Mardi 5 Déc. 2023 - Conférence Science - Moyen âge scientifique
Texte de Gérard & Martine DN -
À l’apogée de l’Antiquité (IIe siècle), l’Empire Romain était un monde en paix, unifié, avec une langue, une religion et où les idées circulaient librement. Après sa chute, ce monde est remplacé par trois autres :
L’Empire Carolingien, L’Empire Byzantin et L’Empire Musulman.
Avec 3 langues du Savoir : le Latin, le Grec et l’Arabe.
Les sources historiques sont des papyrus et des livres de parchemin (codex), dont la fragilité a nécessité de nombreuses copies au cours des siècles, entraînant une déformation des textes originaux. Exemple : L’Almageste de Ptolémée a dû être recopié à 5 reprises au moins entre 150 (date de création) et 1500 quand il réapparaît en Occident.

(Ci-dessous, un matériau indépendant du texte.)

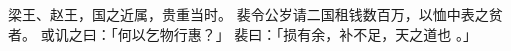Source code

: 
\switchcolumn*[\section{}]

梁王、赵王，国之近属，贵重当时。
裴令公岁请二国租钱数百万，以恤中表之贫者。
或讥之曰：「何以乞物行惠？」
裴曰：「损有余，补不足，天之道也 。」

\switchcolumn



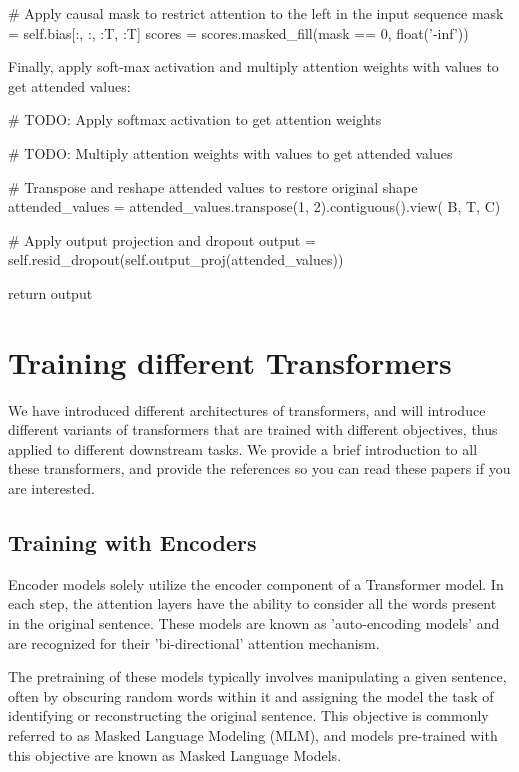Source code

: \begin{exercise}
\begin{enumerate}
\begin{python}
        # Apply causal mask to restrict attention to the left in the input sequence
        mask = self.bias[:, :, :T, :T]
        scores = scores.masked_fill(mask == 0, float('-inf'))
\end{python}
Finally, apply soft-max activation and multiply attention weights with values to get attended values:
\begin{python}
        # TODO: Apply softmax activation to get attention weights

        # TODO: Multiply attention weights with values to get attended values

        # Transpose and reshape attended values to restore original shape
        attended_values = attended_values.transpose(1, 2).contiguous().view(
            B, T, C)

        # Apply output projection and dropout
        output = self.resid_dropout(self.output_proj(attended_values))

        return output
\end{python}
\end{enumerate}
\end{exercise}

\section{Training different Transformers}
We have introduced different architectures of transformers, and will introduce different variants of transformers that are trained with different objectives, thus applied to different downstream tasks. We provide a brief introduction to all these transformers, and provide the references so you can read these papers if you are interested.

\subsection{Training with Encoders}
Encoder models solely utilize the encoder component of a Transformer model. In each step, the attention layers have the ability to consider all the words present in the original sentence. These models are known as 'auto-encoding models' and are recognized for their 'bi-directional' attention mechanism.

The pretraining of these models typically involves manipulating a given sentence, often by obscuring random words within it and assigning the model the task of identifying or reconstructing the original sentence. This objective is commonly referred to as Masked Language Modeling (MLM), and models pre-trained with this objective are known as Masked Language Models.

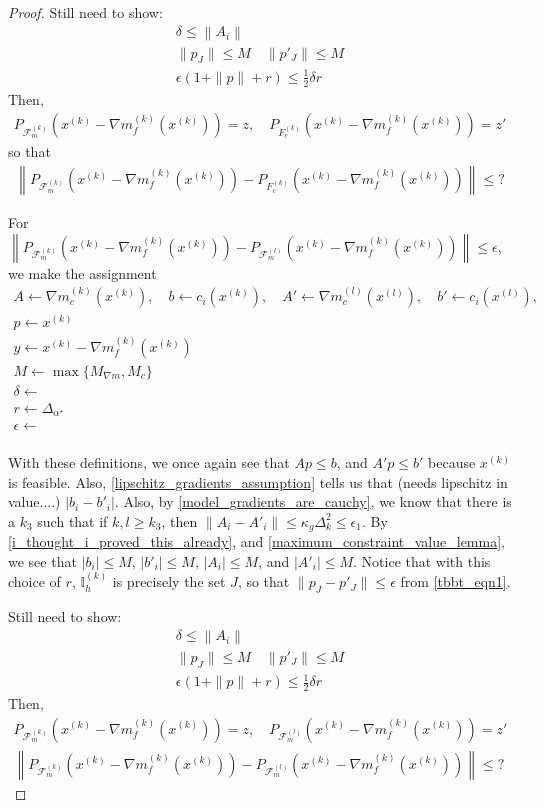 \documentclass{article}
\theoremstyle{case}
\numberwithin{theorem}{subsection}
\newcommand{\dk}{\Delta_k}
\newcommand{\feasiblek}{{\mathcal F_m^{(k)}}}
\newcommand{\feasiblel}{{\mathcal F_m^{(l)}}}
\newcommand{\gk}{{\nabla m_f^{(k)}\left(\xk\right)}}
\newcommand{\minangledelta}{{\Delta_{\alpha^{\star}}}}
\newcommand{\xk}{x^{(k)}}
\newcommand{\xl}{{x^{(l)}}}
\newcommand{\truefeasiblek}{{F_c^{(k)}}}
\newcommand{\maxmodelgrad}{{M_{\nabla m}}}
\newcommand{\activeindicesk}{{ \mathbb I_h^{(k)} }}
\newcommand{\modeljack}{{ \nabla m^{(k)}_{c}\left(\xk\right) }}
\newcommand{\modeljacl}{{ \nabla m^{(l)}_{c}\left(\xl\right) }}
\begin{document}
\begin{proof}
\color{red}
Still need to show:
\begin{align*}
\delta \le \left\|A_i\right\| \\
\|p_J\| \le M \quad \|p'_J\| \le M \\
\epsilon\left(1 + \|p\| + r\right) \le \frac 1 2 \delta r
\end{align*}
\color{black}
Then, 
\begin{align*}
P_{\feasiblek}\left(\xk - \gk\right) = z, \quad
P_{\truefeasiblek}\left(\xk - \gk\right) = z'
\end{align*}
so that
\begin{align*}
\left\|P_{\feasiblek}\left(\xk - \gk\right) - P_{\truefeasiblek}\left(\xk - \gk\right) \right\| \le ?
\end{align*}


For 
$\left\| P_{\feasiblek}\left(\xk - \gk\right) - P_{\feasiblel}\left(\xk - \gk\right) \right\| \le \epsilon$,
we make the assignment
\begin{align*}
A			\gets \modeljack, \quad
b			\gets c_i\left(\xk\right), \quad
A'			\gets \modeljacl, \quad
b'			\gets c_i\left(\xl\right), \\
p			\gets \xk \\
y			\gets \xk - \gk \\
M			\gets \max\{\maxmodelgrad, M_c\}\\
\delta		\gets \\
r			\gets \minangledelta \\
\epsilon	\gets \\
\end{align*}

With these definitions, we once again see that $Ap \le b$, and $A'p \le b'$ because $\xk$ is feasible.
\color{red}
Also, \cref{lipschitz_gradients_assumption} tells us that (needs lipschitz in value....)
$|b_i - b'_i|$.
\color{black}
Also, by \cref{model_gradients_are_cauchy}, we know that there is a $k_3$ such that if $k, l \ge k_3$, then $\left\|A_i - A'_i \right\| \le \kappa_g \dk^2 \le \epsilon_1$.
By \cref{i_thought_i_proved_this_already}, and \cref{maximum_constraint_value_lemma}, we see that
$\left|b_i\right| \le M $, $\left|b'_i\right| \le M$,
$\left|A_i\right| \le M $, and $\left|A'_i\right| \le M$.
Notice that with this choice of $r$, $\activeindicesk$ is precisely the set $J$,
so that $\|p_J - p'_J\| \le \epsilon$ from \cref{tbbt_eqn1}.

\color{red}
Still need to show:
\begin{align*}
\delta \le \left\|A_i\right\| \\
\|p_J\| \le M \quad \|p'_J\| \le M \\
\epsilon\left(1 + \|p\| + r\right) \le \frac 1 2 \delta r
\end{align*}
\color{black}
Then, 
\begin{align*}
P_{\feasiblek}\left(\xk - \gk\right) = z, \quad
P_{\feasiblel}\left(\xk - \gk\right) = z' \\
\left\|P_{\feasiblek}\left(\xk - \gk\right) - P_{\feasiblel}\left(\xk - \gk\right) \right\| \le ?
\end{align*}

\end{proof}
\end{document}

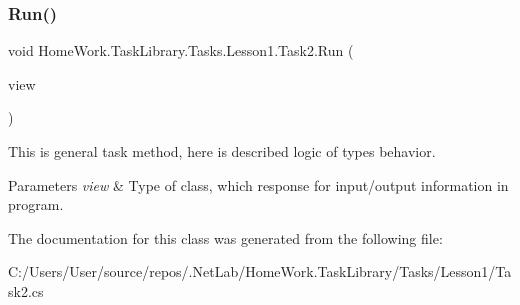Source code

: \subsubsection{\texorpdfstring{Run()}{Run()}}
{\footnotesize\ttfamily void Home\+Work.\+Task\+Library.\+Tasks.\+Lesson1.\+Task2.\+Run (\begin{DoxyParamCaption}\item[{I\+Information}]{view }\end{DoxyParamCaption})}



This is general task method, here is described logic of types behavior. 


\begin{DoxyParams}{Parameters}
{\em view} & Type of class, which response for input/output information in program.\\
\hline
\end{DoxyParams}


The documentation for this class was generated from the following file\+:\begin{DoxyCompactItemize}
\item 
C\+:/\+Users/\+User/source/repos/.\+Net\+Lab/\+Home\+Work.\+Task\+Library/\+Tasks/\+Lesson1/Task2.\+cs\end{DoxyCompactItemize}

L’image d’un Moyen Âge obscur où l’homme doit payer le péché originel est né chez les humanistes de la Renaissance et les philosophes des lumières du XVIIIe siècle, principalement à cause de la place prépondérante qu’y occupait la religion.
Le nouveau regard des chercheurs, appelle désormais les VIe et VIIe siècles, « Antiquité tardive » plutôt que « Haut Moyen Âge », celui-ci commençant désormais une fois la fusion de la culture romaine et de l’apport barbare terminé, c’est-à-dire au VIIIe siècle.
Dans cette époque de confusion, les administrations périclitent, la population retourne à la campagne, les routes sont devenues dangereuses et les bibliothèques brûlent.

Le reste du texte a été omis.